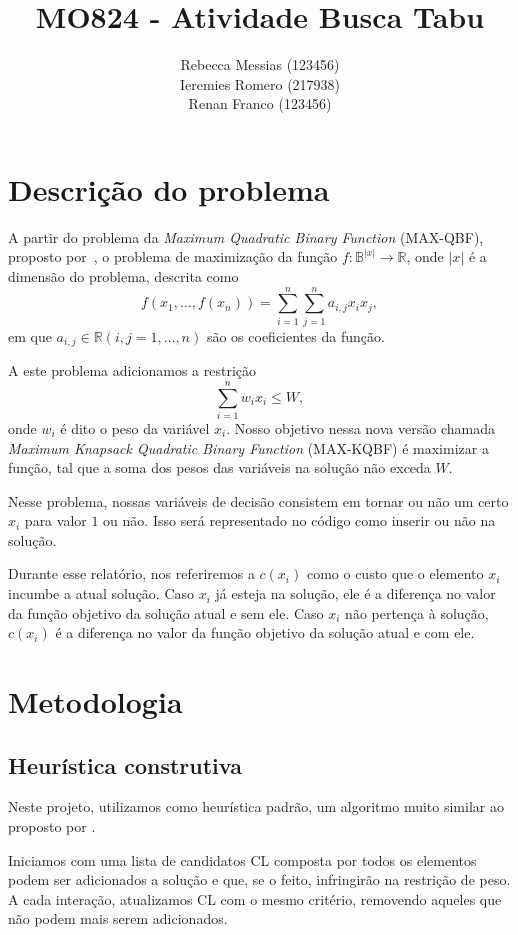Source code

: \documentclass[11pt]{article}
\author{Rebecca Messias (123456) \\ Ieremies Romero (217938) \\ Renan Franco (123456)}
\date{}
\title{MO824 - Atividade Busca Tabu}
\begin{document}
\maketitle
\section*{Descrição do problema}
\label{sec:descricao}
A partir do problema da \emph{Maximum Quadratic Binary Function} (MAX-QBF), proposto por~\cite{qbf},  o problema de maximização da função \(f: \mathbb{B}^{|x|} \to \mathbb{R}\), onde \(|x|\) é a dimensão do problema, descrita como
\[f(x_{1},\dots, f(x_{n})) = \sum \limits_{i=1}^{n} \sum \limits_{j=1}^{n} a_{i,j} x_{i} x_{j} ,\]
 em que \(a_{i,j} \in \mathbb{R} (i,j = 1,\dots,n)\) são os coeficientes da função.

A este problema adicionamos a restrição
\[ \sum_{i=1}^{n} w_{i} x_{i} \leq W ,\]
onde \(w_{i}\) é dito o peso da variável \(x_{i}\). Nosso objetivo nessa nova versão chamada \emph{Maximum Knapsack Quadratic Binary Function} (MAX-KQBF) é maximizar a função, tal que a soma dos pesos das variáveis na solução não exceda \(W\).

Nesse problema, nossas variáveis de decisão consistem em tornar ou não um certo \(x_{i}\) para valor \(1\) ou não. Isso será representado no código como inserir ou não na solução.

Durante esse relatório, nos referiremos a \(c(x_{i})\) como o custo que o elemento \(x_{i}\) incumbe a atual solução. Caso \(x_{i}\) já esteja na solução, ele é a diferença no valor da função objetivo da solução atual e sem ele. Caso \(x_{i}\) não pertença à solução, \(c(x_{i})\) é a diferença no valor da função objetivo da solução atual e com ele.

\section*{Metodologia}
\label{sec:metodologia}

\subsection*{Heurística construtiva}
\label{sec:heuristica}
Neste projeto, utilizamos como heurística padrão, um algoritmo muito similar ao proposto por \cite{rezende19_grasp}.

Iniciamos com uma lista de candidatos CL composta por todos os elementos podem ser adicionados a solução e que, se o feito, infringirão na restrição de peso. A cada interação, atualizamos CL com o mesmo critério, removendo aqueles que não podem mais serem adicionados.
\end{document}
_ _ _
## [EXERCISE BRIEF]
Above this task is a listing. Restate, word for word and with nothing added, the lines from the one with "Messias (123456) \\" through the one with "Nesse problema, nossas".

## [RESPONSE BOX]
\author{Rebecca Messias (123456) \\ Ieremies Romero (217938) \\ Renan Franco (123456)}
\date{}
\title{MO824 - Atividade Busca Tabu}
\begin{document}
\maketitle
\section*{Descrição do problema}
\label{sec:descricao}
A partir do problema da \emph{Maximum Quadratic Binary Function} (MAX-QBF), proposto por~\cite{qbf},  o problema de maximização da função \(f: \mathbb{B}^{|x|} \to \mathbb{R}\), onde \(|x|\) é a dimensão do problema, descrita como
\[f(x_{1},\dots, f(x_{n})) = \sum \limits_{i=1}^{n} \sum \limits_{j=1}^{n} a_{i,j} x_{i} x_{j} ,\]
 em que \(a_{i,j} \in \mathbb{R} (i,j = 1,\dots,n)\) são os coeficientes da função.

A este problema adicionamos a restrição
\[ \sum_{i=1}^{n} w_{i} x_{i} \leq W ,\]
onde \(w_{i}\) é dito o peso da variável \(x_{i}\). Nosso objetivo nessa nova versão chamada \emph{Maximum Knapsack Quadratic Binary Function} (MAX-KQBF) é maximizar a função, tal que a soma dos pesos das variáveis na solução não exceda \(W\).

Nesse problema, nossas variáveis de decisão consistem em tornar ou não um certo \(x_{i}\) para valor \(1\) ou não. Isso será representado no código como inserir ou não na solução.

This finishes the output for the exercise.